Alerting
Explore this Page
- Overview
- Installation
- Alertmanager Configuration
- Alerting Rules
- Alert Evaluation and Triggering
- Best Practices
- Benefits of Alerting
Overview
Alerting in DataCore Puls8 provides real-time insights into the health and performance of storage resources by integrating with the Prometheus and Alertmanager components of the Kubernetes ecosystem. It enables automated detection of critical issues such as latency spikes, resource saturation, and abnormal behavior in both OpenEBS Local Storage and OpenEBS Replicated Storage.
The alerting system helps you take timely action by triggering customized notifications based on pre-defined thresholds and rules. DataCore Puls8’s alerting capabilities are designed for flexibility, allowing you to tailor alerts to operational standards and integrate with existing monitoring infrastructure.
Installation
The monitoring chart is included as a dependency in the DataCore Puls8 umbrella Helm chart.
Monitoring is enabled by default, and the stack installs:
- kube-prometheus-stack v70.10.0
- DataCore Puls8 specific add-ons and configurations for:
- Prometheus
- Grafana
- Alertmanager
If you want to install DataCore Puls8 without the monitoring stack (Example: If your environment already includes kube-prometheus-stack), use the following Helm command:
helm install puls8 oci://registry-1.docker.io/datacoresoftware/puls8 \
-n puls8 --create-namespace --version 4.3.0-develop \
--set monitoring.kube-prometheus-stack.install=false
This installs only DataCore Puls8-specific monitoring custom resources (CRs). If these CRs are installed in a different namespace, some additional configuration is required.
If you already have kube-prometheus-stack installed:
Prometheus Rule Selector Adjustment
To prevent the DataCore Puls8-specific rules from being ignored due to mismatched release labels, adjust the rule selector in the existing Prometheus installation:
helm upgrade <release_name> prometheus-community/kube-prometheus-stack -n monitoring \
--set prometheus.prometheusSpec.serviceMonitorSelector.matchLabels=null \
--set prometheus.prometheusSpec.podMonitorSelector.matchLabels=null \
--set prometheus.prometheusSpec.ruleSelector.matchLabels=null
This allows Prometheus to detect and process rules regardless of label mismatches.
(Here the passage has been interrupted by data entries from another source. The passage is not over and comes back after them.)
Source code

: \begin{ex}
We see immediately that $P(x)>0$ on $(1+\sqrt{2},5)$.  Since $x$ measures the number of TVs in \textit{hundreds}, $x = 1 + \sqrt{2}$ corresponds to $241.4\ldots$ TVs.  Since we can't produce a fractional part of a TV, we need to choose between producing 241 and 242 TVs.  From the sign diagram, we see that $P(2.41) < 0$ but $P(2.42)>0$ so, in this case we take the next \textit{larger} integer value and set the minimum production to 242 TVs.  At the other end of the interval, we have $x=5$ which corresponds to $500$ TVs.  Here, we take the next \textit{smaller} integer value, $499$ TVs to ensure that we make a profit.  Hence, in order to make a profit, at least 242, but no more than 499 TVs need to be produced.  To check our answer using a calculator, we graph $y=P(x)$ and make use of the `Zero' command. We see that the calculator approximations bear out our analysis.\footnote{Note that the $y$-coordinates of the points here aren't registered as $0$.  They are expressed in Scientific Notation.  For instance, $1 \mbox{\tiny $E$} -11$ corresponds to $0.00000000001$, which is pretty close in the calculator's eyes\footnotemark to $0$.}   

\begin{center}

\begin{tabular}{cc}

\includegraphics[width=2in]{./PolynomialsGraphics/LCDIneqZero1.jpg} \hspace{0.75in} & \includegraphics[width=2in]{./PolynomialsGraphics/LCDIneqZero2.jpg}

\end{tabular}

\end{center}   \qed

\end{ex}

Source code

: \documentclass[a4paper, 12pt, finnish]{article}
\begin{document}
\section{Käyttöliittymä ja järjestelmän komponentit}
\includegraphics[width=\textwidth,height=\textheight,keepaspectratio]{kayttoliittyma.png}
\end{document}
Handling Alertmanager from External Stack
If Alertmanager is installed separately (i.e., not managed by DataCore Puls8), you must manually integrate DataCore Puls8 alerting by adding child routes and receivers specific to DataCore Puls8 alerts in the existing Alertmanager configuration.
Alertmanager Configuration
Prometheus handles the evaluation of rules and creation of alerts, but not their delivery. Alertmanager acts as the notification system managing alert grouping, deduplication, silencing, routing, and dispatching to receivers.
The Alertmanager configuration is defined in the values.yaml file.
By default, no receivers are defined. You are expected to configure receivers based on your requirements.
monitoring:
kube-prometheus-stack:
alertmanager:
config:
global:
smtp_smarthost: 'smtp.org.com:587'
smtp_from: 'sender@org.com'
smtp_auth_username: 'sender@org.com'
smtp_auth_password: 'hAOS357*XZpqsse'
route:
receiver: team-X-mails
group_by: [alertname, engine]
routes:
- matchers:
- product="puls8"
receiver: puls8-receiver
receivers:
- name: 'team-X-mails'
email_configs:
- to: 'team-X+alerts@example.org'
send_resolved: true
- name: 'puls8-receiver'
email_configs:
- to: 'receiver@org.com'
send_resolved: true
Refer to the Prometheus Alertmanager Configuration Documentation for more details and other receiver types.
Alerting Rules
DataCore Puls8 includes Prometheus alert rules focused on OpenEBS Replicated PV Mayastor performance and capacity metrics. These rules can be modified or extended based on the needs of each organization.
Performance Rules
Performance rules monitor latency across:
- Volume Targets
- Replicas
- DiskPools
Latency metrics (read/write) are collected in a time series using counters exposed by OpenEBS Replicated PV Mayastor. These counters are stored in-memory and reset upon service restarts. Refer to the Monitoring Documentation for more information on Latency to be calculated.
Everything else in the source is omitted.